The group has just published a paper called "Blueprint for Japan", aimed at laying bare some of the underlying causes of the country's problems such as high debt and lack of competition. The group said the radical changes needed would only be possible if the Japanese population, still affluent and content despite a decade of economic stagnation, really found out how their taxes were wasted and government corruption flourished.

"We need some kind of a revolution," said Jiro Tamura, a law professor at Keio University. "For the Boston Tea Party to happen, which it will, people will have to understand the tax system and corruption," said Joichi Ito, chief executive of venture capitalist firm Neoteny, referring to the dispute over tea taxes which triggered the U.S. fight for independence from Britain.


=> http://www.reuters.com/newsArticle.jhtml?type=topNews&storyID=2104836
 
Shall we do the same in Europe.
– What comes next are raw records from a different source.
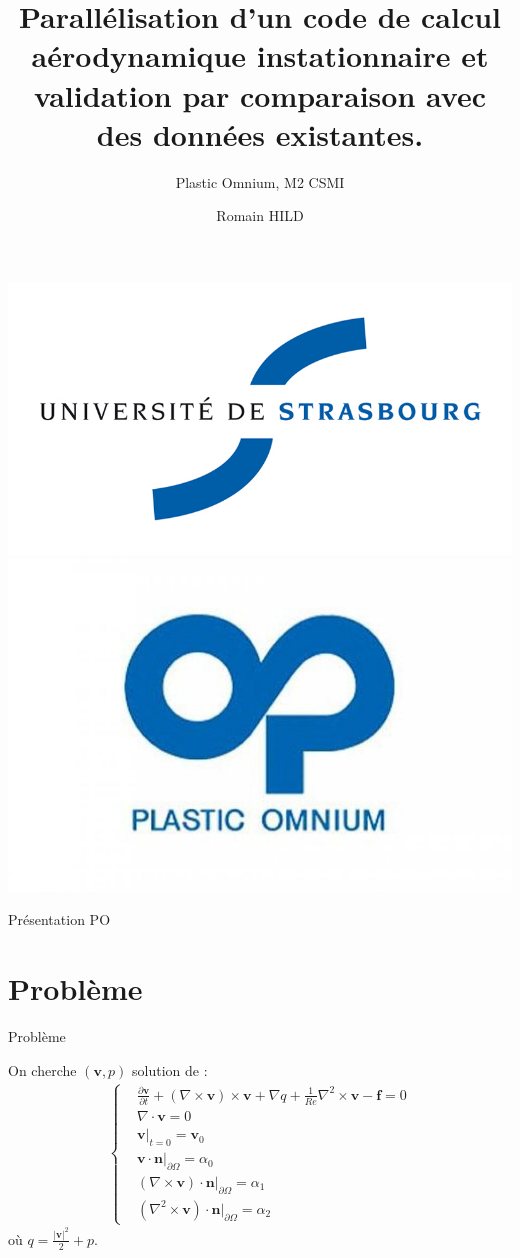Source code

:\documentclass{beamer}
\title[Stage]{Parallélisation d'un code de calcul aérodynamique instationnaire et validation par comparaison avec des données existantes.}
\subtitle{Plastic Omnium, M2 CSMI}
\author{Romain HILD}
\institute{Université de Strasbourg}
\newcommand{\grad}{{\nabla}}
\newcommand{\rot}{{\nabla\times}}
\newcommand{\rott}{{\nabla^2\times}}
\renewcommand{\div}{{\nabla\cdot}}
\newcommand{\restr}{{\big\rvert_{\partial\Omega}}}
\begin{document}
\begin{frame}
\includegraphics[scale=0.2]{uds.jpg}\includegraphics[scale=0.15]{po.jpg}
\titlepage
\end{frame}

\begin{frame}
Présentation PO
\end{frame}

\section{Problème}
\begin{frame}{Problème}
\begin{block}{On cherche $(\mathbf{v},p)$ solution de :}
\begin{eqnarray}
\label{depart}
\left\{\begin{aligned}
&\frac{\partial \mathbf{v}}{\partial t} + (\rot  \mathbf{v})\times \mathbf{v} + \grad q + \frac{1}{Re}\rott  \mathbf{v}-\mathbf{f} = 0\\
&\div \mathbf{v} = 0\\
&\mathbf{v}\big\rvert_{t=0} = \mathbf{v}_0\\
&\mathbf{v}\cdot \mathbf{n}\restr = \alpha_0\\
&(\rot  \mathbf{v})\cdot \mathbf{n}\restr = \alpha_1\\
&(\rott  \mathbf{v})\cdot \mathbf{n}\restr = \alpha_2
\end{aligned}\right.
\end{eqnarray}
où $q = \frac{|\mathbf{v}|^2}{2}+p$.
\end{block}
\end{frame}
\end{document}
Taxes are way higher in Europe than in Japan. Of course, it cost a lot to have free (or very cheap)medical care and education (I mean especially universities) and free motorways in most of the EU (except France, Italy...), but that doesn't mean the the bureaucracy is more efficient or the politician less corrupted. How could we justify that the average taxes in Europe are 3,4 or 5 times higher (depending on which ones) than in the US and Japan ?
 
Contrary to the U.S and Japan most European countries still put a lot of emphasis on social welfare (even though a few conservative administrations such as the one in Austria have successfully managed to dismantle social legislation). Also, the era of free European highways is over.